Antonio Tajani, 70 ans, est l’un des hommes politiques les plus expérimentés d’Italie (1) et le plus francophile des vingt-cinq ministres du gouvernement présidé par Giorgia Meloni depuis octobre 2022 — un gouvernement de coalition constitué de Fratelli d’Italia, de Forza Italia et de la Ligue. Coordonnateur national de Forza Italia, le parti de Silvio Berlusconi dont il a été l’homme de confiance et le conseiller pendant des années, il incarne la continuité.

À l’annonce de la mort du Cavaliere, à l’âge de 86 ans dans un hôpital de Milan, il a quitté précipitamment Washington où il s’entretenait avec le secrétaire d’État Antony Blinken pour participer le 14 juin, visiblement ému, aux funérailles nationales célébrées en la cathédrale de Milan. Dès le lendemain, à Rome, lors d’une conférence de presse au siège de Forza Italia, sous une immense photo du leader disparu, Antonio Tajani a lu un message par lequel l’aînée du clan — Marina Berlusconi, à qui son père avait confié la gestion de sa holding Fininvest et de son image — lui réaffirmait son total soutien et sa pleine confiance.

La famille Berlusconi trouve en Antonio Tajani un allié précieux, fidèle et prévisible dans ses réactions. De surcroît, il est un gage de crédibilité sur la scène européenne et internationale : deux fois commissaire européen (aux Transports, puis à l’Industrie), président du Parlement européen de 2017 à 2019 et vice-président du Parti populaire européen (PPE – démocrate-chrétien) à Strasbourg, Antonio Tajani est un homme de réseaux et de consensus, un diplomate habile et affable. Loyal dans ses alliances, il l’a prouvé dans sa relation avec Giorgia Meloni, dont il épouse les orientations tout en lui suggérant des axes d’intervention sur l’Europe, l’Ukraine et l’Afrique. Sur l’immigration, Antonio Tajani l’a convaincue de mener une politique plus incisive en direction des pays d’Afrique du Nord et du Sahel. S’agissant des relations avec la France, il a réagi vivement aux propos « inacceptables » tenus le 4 mai par le ministre français de l’Intérieur Gérald Darmanin qui avait accusé le gouvernement Meloni d’être « incapable de régler les problèmes migratoires », n’hésitant pas à annuler sur-le-champ une visite à Paris (2). Il a fallu tout le savoir-faire diplomatique de Catherine Colonna, avec qui Tajani entretient des relations chaleureuses, pour renouer les fils trois semaines plus tard.

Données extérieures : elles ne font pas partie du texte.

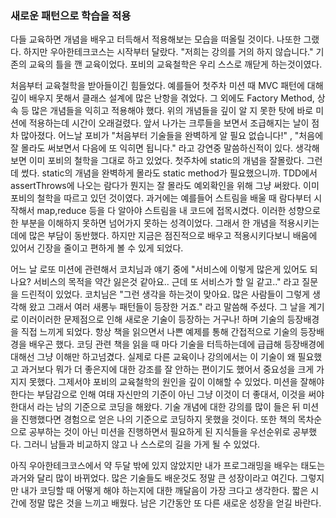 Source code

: ###  새로운 패턴으로 학습을 적용

  다들 교육하면 개념을 배우고 터득해서 적용해보는 모습을 떠올릴 것이다. 나또한 그랬다. 
 하지만 우아한테크코스는 시작부터 달랐다. "저희는 강의를 거의 하지 않습니다."
 기존의 교육의 틀을 깬 교육이었다. 포비의 교육철학은 우리 스스로 깨닫게 하는것이였다.


  처음부터 교육철학을 받아들이긴 힘들었다.
  예를들어 첫주차 미션 때 MVC 패턴에 대해 깊이 배우지 못해서 클래스 설계에 많은 난항을 겪었다. 그 외에도  Factory Method, 상속 등 많은 개념들을 익히고 적용해야 했다. 위의 개념들을 깊이 알 지 못한 탓에 바로 미션에 적용하는데 시간이 오래걸렸다. 앞서 나가는 크루들을 보면서 조급해지는 날이 점차 많아졌다.
  어느날 포비가 "처음부터 기술들을 완벽하게 알 필요 없습니다!" , "처음에 잘 몰라도 써보면서 다음에 또 익히면 됩니다." 라고 강연중 말씀하신적이 있다.  생각해보면 이미 포비의 철학을 그대로 하고 있었다. 첫주차에 static의 개념을 잘몰랐다. 그런데 썼다. static의 개념을 완벽하게 몰라도 static method가 필요했으니까. TDD에서 assertThrows에 나오는 람다가 뭔지는 잘 몰라도 예외확인을 위해 그냥 써왔다. 이미 포비의 철학을 따르고 있던 것이였다.
 과거에는 예를들어 스트림을 배울 때 람다부터 시작해서 map,reduce 등을 다 알아야 스트림을 내 코드에 접목시켰다. 이러한 성향으로 한 부분을 이해하지 못하면 넘어가지 못하는 성격이었다. 그래서 한 개념을 적용시키는데에 많은 부담이 동반했다. 하지만 지금은 점진적으로 배우고 적용시키다보니 배움에 있어서 긴장을 줄이고 편하게 볼 수 있게 되었다.


  어느 날 로또 미션에 관련해서 코치님과 얘기 중에 "서비스에 이렇게 많은게 있어도 되나요? 서비스의 목적을 약간 잃은것 같아요.. 근데 또 서비스가 할 일 같고.." 라고 질문을 드린적이 있었다. 코치님은 "그런 생각을 하는것이 맞아요. 많은 사람들이 그렇게 생각해 왔고 그래서 여러 새롱누 패턴들이 등장한 거죠." 라고 말씀해 주셨다. 그 날을 계기로 이러이러한 문제점으로 인해 새로운 기술이 등장하는 거구나! 하며 기술의 등장배경을 직접 느끼게 되었다.
 항상 책을 읽으면서 나쁜 예제를 통해 간접적으로 기술의 등장배경을 배우곤 했다.  코딩 관련 책을 읽을 때 마다 기술을 터득하는데에 급급해 등장배경에 대해선 그냥 이해만 하고넘겼다. 실제로 다른 교육이나 강의에서는 이 기술이 왜 필요했고 과거보다 뭐가 더 좋은지에 대한 강조를 잘 안하는 편이기도 했어서 중요성을 크게 가지지 못했다. 
 그제서야 포비의 교육철학의 원인을 깊이 이해할 수 있었다. 미션을 잘해야 한다는 부담감으로 인해 여태 자신만의 기준이 아닌 그냥 이것이 더 좋대서, 이것을 써야한대서 라는 남의 기준으로 코딩을 해왔다.  기술 개념에 대한 강의를 많이 들은 뒤 미션을 진행했다면 경험으로 얻은 나의 기준으로 코딩하지 못했을 것이다.  또한 책의 목차순으로 공부하는 것이 아닌 미션을 진행하면서 필요하게 된 지식들을 우선순위로 공부했다. 그러니 남들과 비교하지 않고 나 스스로의 길을 가게 될 수 있었다.
 
 아직 우아한테크코스에서 약 두달 밖에 있지 않았지만 내가 프로그래밍을 배우는 태도는 과거와 달리 많이 바뀌었다. 많은 기술들도 배운것도 정말 큰 성장이라고 여긴다. 그렇지만 내가 코딩할 때 어떻게 해야 하는지에 대한 깨달음이 가장 크다고 생각한다. 짧은 시간에 정말 많은 것을 느끼고 배웠다. 남은 기간동안 또 다른 새로운 성장을 얻길 바란다.
 
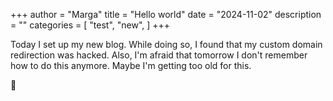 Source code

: +++
author = "Marga"
title = "Hello world"
date = "2024-11-02"
description = ""
categories = [
    "test",
    "new",
]
+++

Today I set up my new blog. While doing so, I found that my custom domain redirection was hacked. 
Also, I'm afraid that tomorrow I don't remember how to do this anymore. Maybe I'm getting too old for this.

:older_woman:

L’Europe reste au cœur de ses préoccupations. Tajani ne manque jamais une occasion de le rappeler : le 7 juin, dans une tribune signée avec Manfred Weber, président du groupe PPE à Strasbourg, il appelait cette Europe à réaffirmer « ses racines communes et ses valeurs chrétiennes ». Quant à l’Ukraine, il répète qu’il « faut l’accompagner » jusqu’à son adhésion à l’Union européenne parce que l’agression de la Russie représente « un danger existentiel pour le Vieux Continent et pour la sécurité mondiale ».

Aujourd’hui, l’ambition de Tajani est de faire vivre l’héritage du berlusconisme sur la scène tourmentée du théâtre politique italien : « Comme il y a les gaullistes, il doit y avoir désormais les berlusconiens », dit-on dans son entourage. Dans l’immédiat, la disparition de Berlusconi ne devrait pas bouleverser les équilibres au sein de la coalition qui gouverne l’Italie. En attendant les élections européennes de juin 2024, Giorgia Meloni, qui présidera le G7 l’an prochain, veut préserver les 30 % de sa formation Fratelli d’Italia (FDI – Frères d’Italie). Son maître mot est : stabilité au sein de l’exécutif. Elle compte sur Forza Italia (7 %) pour contrebalancer les humeurs capricieuses de la Ligue de Matteo Salvini (8 %).

Mais que deviendra la coalition gouvernementale si Forza Italia ne parvient pas à maintenir, voire à améliorer son score électoral ? Dans un tel cas de figure, on ne saurait exclure un éclatement du parti berlusconien, une large fraction de ses troupes se ralliant alors à la présidente du Conseil…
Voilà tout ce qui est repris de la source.